Event planners know that the design and set up of a room can have a profound impact. Therefore, rooms should be arranged and altered as needed to accommodate different types of events. If people are comfortable, they will have more fun, stay longer, and recommend your venue for future events.
Here are some tips on how to set up a room for two of the most common events — banquets and panel discussions.
Industry Tips You Should Know
Banquets and Dinner Parties
When planning your dinner party, consider the flow of the room. It’s important that serving staff can access tables without disrupting guests and that attendees can come and go from their tables with ease.
For this reason, among others, round tables are often preferred to long rectangles.
COMMON SET UP
This is a typical room set up for banquets and dinners held by community centers and small organizations. Although common, this setup doesn’t provide the best use of the space or offer the best experience for guests.
Due to the layout of the tables, guests can only talk to those seated directly in front of or next to them. It’s also difficult for guests to talk with those seated at other tables because they must walk all the way to one end of the table before crossing to another table.

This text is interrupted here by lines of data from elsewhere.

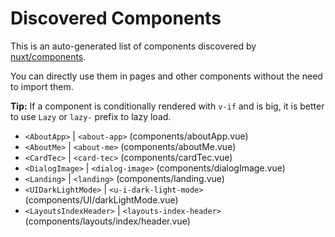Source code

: # Discovered Components

This is an auto-generated list of components discovered by [nuxt/components](https://github.com/nuxt/components).

You can directly use them in pages and other components without the need to import them.

**Tip:** If a component is conditionally rendered with `v-if` and is big, it is better to use `Lazy` or `lazy-` prefix to lazy load.

- `<AboutApp>` | `<about-app>` (components/aboutApp.vue)
- `<AboutMe>` | `<about-me>` (components/aboutMe.vue)
- `<CardTec>` | `<card-tec>` (components/cardTec.vue)
- `<DialogImage>` | `<dialog-image>` (components/dialogImage.vue)
- `<Landing>` | `<landing>` (components/landing.vue)
- `<UIDarkLightMode>` | `<u-i-dark-light-mode>` (components/UI/darkLightMode.vue)
- `<LayoutsIndexHeader>` | `<layouts-index-header>` (components/layouts/index/header.vue)
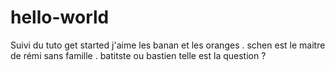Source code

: # hello-world
Suivi du tuto get started
j'aime  les banan et les oranges . schen est le maitre de rémi sans famille .
batitste ou bastien telle est la question ?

Those who have attended dinners with this room setup likely remember it being noisy and difficult to hear the person sitting across the table. That’s because everyone is facing one of two directions, so conversation isn’t dispersed throughout the room. The placement of the banquet tables is also not ideal because those at the back of the room must walk a long way to get to the food.
RECOMMENDED SET UP
A more practical setup uses round tables spaced throughout the room. This way, guests can converse with everyone at their table (up to 10 people) instead of just a few people.
It’s also easier to mingle with those at other tables. In this room layout, the banquet tables are also more accessible, especially if the food is put against a center wall instead of at one end.
In addition, the room will be less noisy and dinner conversation will be easier because people are facing in several different directions and sound is dispersed throughout the room.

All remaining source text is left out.